O que está dentro do BDI:

  • Administração central (escritório, contador, gestão)
  • Impostos (ISS, PIS, COFINS, CSLL — dependendo do regime tributário)
  • Garantias e seguros
  • Risco da empreitada (imprevisto, flutuação de preço de material)
  • Lucro do contratado

Qual BDI é justo?

Pra obras residenciais com empreiteiros pequenos (MEI ou pessoa física), o BDI implícito costuma variar de 20% a 35%. Em empresas de construção maiores, pode chegar a 40-50%. O SINAPI usa referências de BDI pra obras públicas que servem de parâmetro — em torno de 22% a 28% pra obras residenciais.

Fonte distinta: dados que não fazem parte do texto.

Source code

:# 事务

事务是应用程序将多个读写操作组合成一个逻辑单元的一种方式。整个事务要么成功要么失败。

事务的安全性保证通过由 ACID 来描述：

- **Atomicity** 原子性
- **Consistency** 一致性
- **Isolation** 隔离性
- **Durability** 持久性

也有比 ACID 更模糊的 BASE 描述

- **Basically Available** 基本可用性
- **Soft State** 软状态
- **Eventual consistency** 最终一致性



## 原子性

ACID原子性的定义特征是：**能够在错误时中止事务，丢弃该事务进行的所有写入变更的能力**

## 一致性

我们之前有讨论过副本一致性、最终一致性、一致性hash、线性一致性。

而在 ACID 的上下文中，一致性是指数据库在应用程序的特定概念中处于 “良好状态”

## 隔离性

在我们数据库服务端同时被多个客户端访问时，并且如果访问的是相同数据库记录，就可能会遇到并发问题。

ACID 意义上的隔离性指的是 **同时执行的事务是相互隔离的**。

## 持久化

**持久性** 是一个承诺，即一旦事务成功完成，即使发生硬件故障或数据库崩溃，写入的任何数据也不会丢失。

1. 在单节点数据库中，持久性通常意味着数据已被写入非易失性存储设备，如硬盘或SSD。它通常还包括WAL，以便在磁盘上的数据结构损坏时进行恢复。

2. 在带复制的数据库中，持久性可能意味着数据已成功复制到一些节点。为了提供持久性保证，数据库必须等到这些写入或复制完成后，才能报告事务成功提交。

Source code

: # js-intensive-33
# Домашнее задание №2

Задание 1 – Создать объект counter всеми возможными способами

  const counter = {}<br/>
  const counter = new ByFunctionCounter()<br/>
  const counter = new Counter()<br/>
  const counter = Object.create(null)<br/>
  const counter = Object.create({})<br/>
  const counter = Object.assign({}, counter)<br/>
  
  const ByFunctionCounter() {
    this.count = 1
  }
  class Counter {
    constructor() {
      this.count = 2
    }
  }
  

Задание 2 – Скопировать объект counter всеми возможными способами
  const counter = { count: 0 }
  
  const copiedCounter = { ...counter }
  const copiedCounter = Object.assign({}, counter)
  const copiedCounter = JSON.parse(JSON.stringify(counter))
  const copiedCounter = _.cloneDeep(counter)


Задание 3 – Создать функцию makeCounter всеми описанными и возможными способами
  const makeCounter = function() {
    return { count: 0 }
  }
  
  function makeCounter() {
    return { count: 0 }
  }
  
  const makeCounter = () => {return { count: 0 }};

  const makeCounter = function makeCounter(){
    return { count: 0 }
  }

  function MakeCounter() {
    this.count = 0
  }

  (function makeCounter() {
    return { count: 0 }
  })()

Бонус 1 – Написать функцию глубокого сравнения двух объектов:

Por que você precisa entender o BDI:

Quando você compara orçamentos, precisa saber se estão falando de custo direto (sem BDI) ou preço final (com BDI). Empreiteiro A que cota custo direto de R$ 80.000 com BDI de 30% vai cobrar R$ 104.000. Empreiteiro B que cota R$ 95.000 “tudo incluído” pode estar mais barato — ou pode estar escondendo BDI maior dentro do preço direto.

Como usar isso na negociação:

Peça que o orçamento discrimine custo direto e BDI separadamente. Se o BDI parecer alto, pergunte o que está incluído. Empreiteiro informal que trabalha como pessoa física com CPF não paga ISS — então um BDI de 40% pra ele é difícil de justificar.

Exemplo prático: um morador recebeu dois orçamentos pra reforma de apartamento em SP: R$ 62.000 e R$ 78.000. O mais barato usava mão de obra sem nota e material sem recibo — BDI zerado, impostos zerados. O mais caro incluía nota fiscal, seguro de responsabilidade civil e garantia de 1 ano. Com CDC garantia em mente, o morador escolheu o segundo.